FOR IMMEDIATE RELEASE

Leaders meeting with the DHS secretary relay nation’s anxieties over broken immigration system

Thursday, Aug 20, 2009
Contact: Mary Moreno (202) 339-9316, mmoreno@communitychange.org
 
Washington – In an effort to truly represent the country’s concerns at today’s meeting with DHS Secretary Janet Napolitano, the Fair Immigration Reform Movement and national allies asked activists across the country to submit questions they wanted Napolitano to address. The response: more than 4,000 questions submitted in less than 24 hours.
 
“Most of the questions and concerns centered around timing, on wanting immigration reform done this year, not 2010,” said Marissa Graciosa, immigration coordinator with FIRM, a project of the Center for Community Change. “The questions came from all over the country. This reflects the widespread effects of our enforcement-heavy approach to immigration.”
 
Ali Noorani, executive director of the National Immigration Forum, and a partner of the Campaign to Reform Immigration FOR America, was able to ask Napolitano two representative questions selected from the 4,000-plus entries.
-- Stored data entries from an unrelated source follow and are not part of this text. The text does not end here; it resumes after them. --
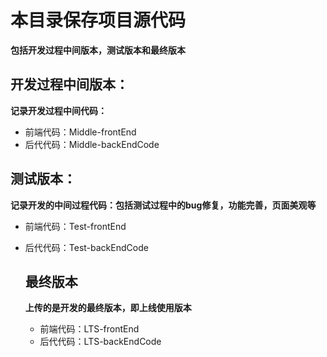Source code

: # 本目录保存项目源代码
**包括开发过程中间版本，测试版本和最终版本**
## 开发过程中间版本：
**记录开发过程中间代码：**
* 前端代码：Middle-frontEnd
* 后代代码：Middle-backEndCode

## 测试版本：
**记录开发的中间过程代码：包括测试过程中的bug修复，功能完善，页面美观等**
* 前端代码：Test-frontEnd
* 后代代码：Test-backEndCode

  ## 最终版本
  **上传的是开发的最终版本，即上线使用版本**
  * 前端代码：LTS-frontEnd
  * 后代代码：LTS-backEndCode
The first was submitted by a person in Pickerington, Ohio who wanted to know why Napolitano has seemingly focused too intently on border security and stopped advocating for comprehensive reform. Napolitano said she has been working on immigration reform, and would do more to communicate with people on her efforts on both fronts.
 
Noorani’s other question concerned the 287g program, which gives local law enforcement the authority to enforce immigration law. Noorani asked Napolitano to revoke the authority of agencies who have clearly violated the spirit of the agreement, and that the immigration community looked forward to seeing that happen. Napolitano responded, “Me, too.”
 
“We are proud to have brought the voices of the grassroots to the meeting at the White House,” Graciosa said. “We’ve always focused on amplifying the voices of America’s diverse communities, but now we’re using every available technology to do it. In 2007, millions marched. Now, those millions are moving beyond the streets to swamp switchboards, email accounts, fax machines and the halls of Congress.”
 
For more information on the Reform Immigration FOR America campaign, please visit www.reformimmigrationforamerica.org.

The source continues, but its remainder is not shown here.